_Work instruction_
Your answer should be every line below that includes the word "Internet".

BEGIN Provided material

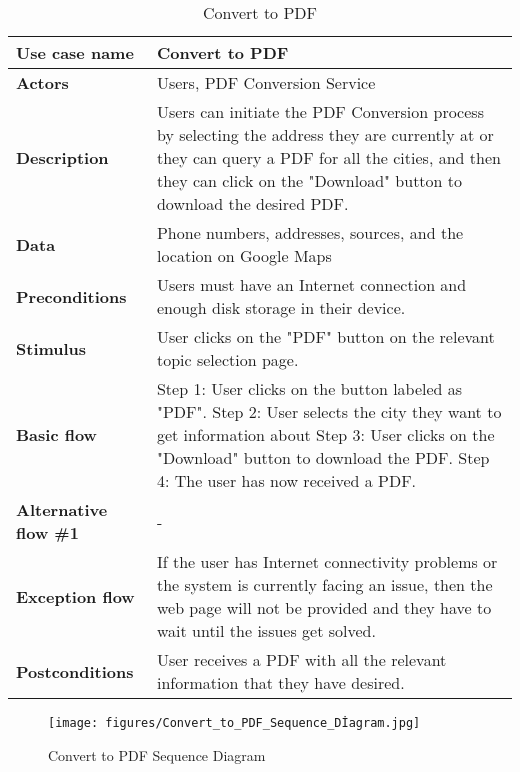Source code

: \documentclass[listof=nochaptergap]{report}
\begin{document}
    \begin{table}[H]
        \centering
         \begin{tabular}{| p{4cm} | p{10cm} |} 
         \hline
         \textbf{Use case name} & Convert to PDF \\
         \hline
         \textbf{Actors} & Users, PDF Conversion Service \\
         \hline
         \textbf{Description} & Users can initiate the PDF Conversion process by selecting the address they are currently at or they can query a PDF for all the cities, and then they can click on the "Download" button to download the desired PDF.  \\
         \hline
         \textbf{Data} & Phone numbers, addresses, sources, and the location on Google Maps \\
         \hline
         \textbf{Preconditions} & Users must have an Internet connection and enough disk storage in their device. \\
         \hline
         \textbf{Stimulus} & User clicks on the "PDF" button on the relevant topic selection page. \\
         \hline
         \textbf{Basic flow} & Step 1: User clicks on the button labeled as "PDF". \newline Step 2: User selects the city they want to get information about \newline Step 3: User clicks on the "Download" button to download the PDF. \newline Step 4: The user has now received a PDF. \\
         \hline
         \textbf{Alternative flow \#1} & - \\
         \hline
         \textbf{Exception flow} & If the user has Internet connectivity problems or the system is currently facing an issue, then the web page will not be provided and they have to wait until the issues get solved. \\
         \hline
         \textbf{Postconditions} & User receives a PDF with all the relevant information that they have desired. \\
         \hline
         \end{tabular}
        \caption{Convert to PDF}
        \label{tab:table17}
    \end{table}

    \begin{center}
            \begin{figure}[H]
                \centering
                \texttt{[image: figures/Convert\_to\_PDF\_Sequence\_Dİagram.jpg]}
                \caption{Convert to PDF Sequence Diagram} 
                \label{fig:figure1}
            \end{figure}
        \end{center}
    
\end{document}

END Provided material

_Answer to this exercise_
         \textbf{Preconditions} & Users must have an Internet connection and enough disk storage in their device. \\
         \textbf{Exception flow} & If the user has Internet connectivity problems or the system is currently facing an issue, then the web page will not be provided and they have to wait until the issues get solved. \\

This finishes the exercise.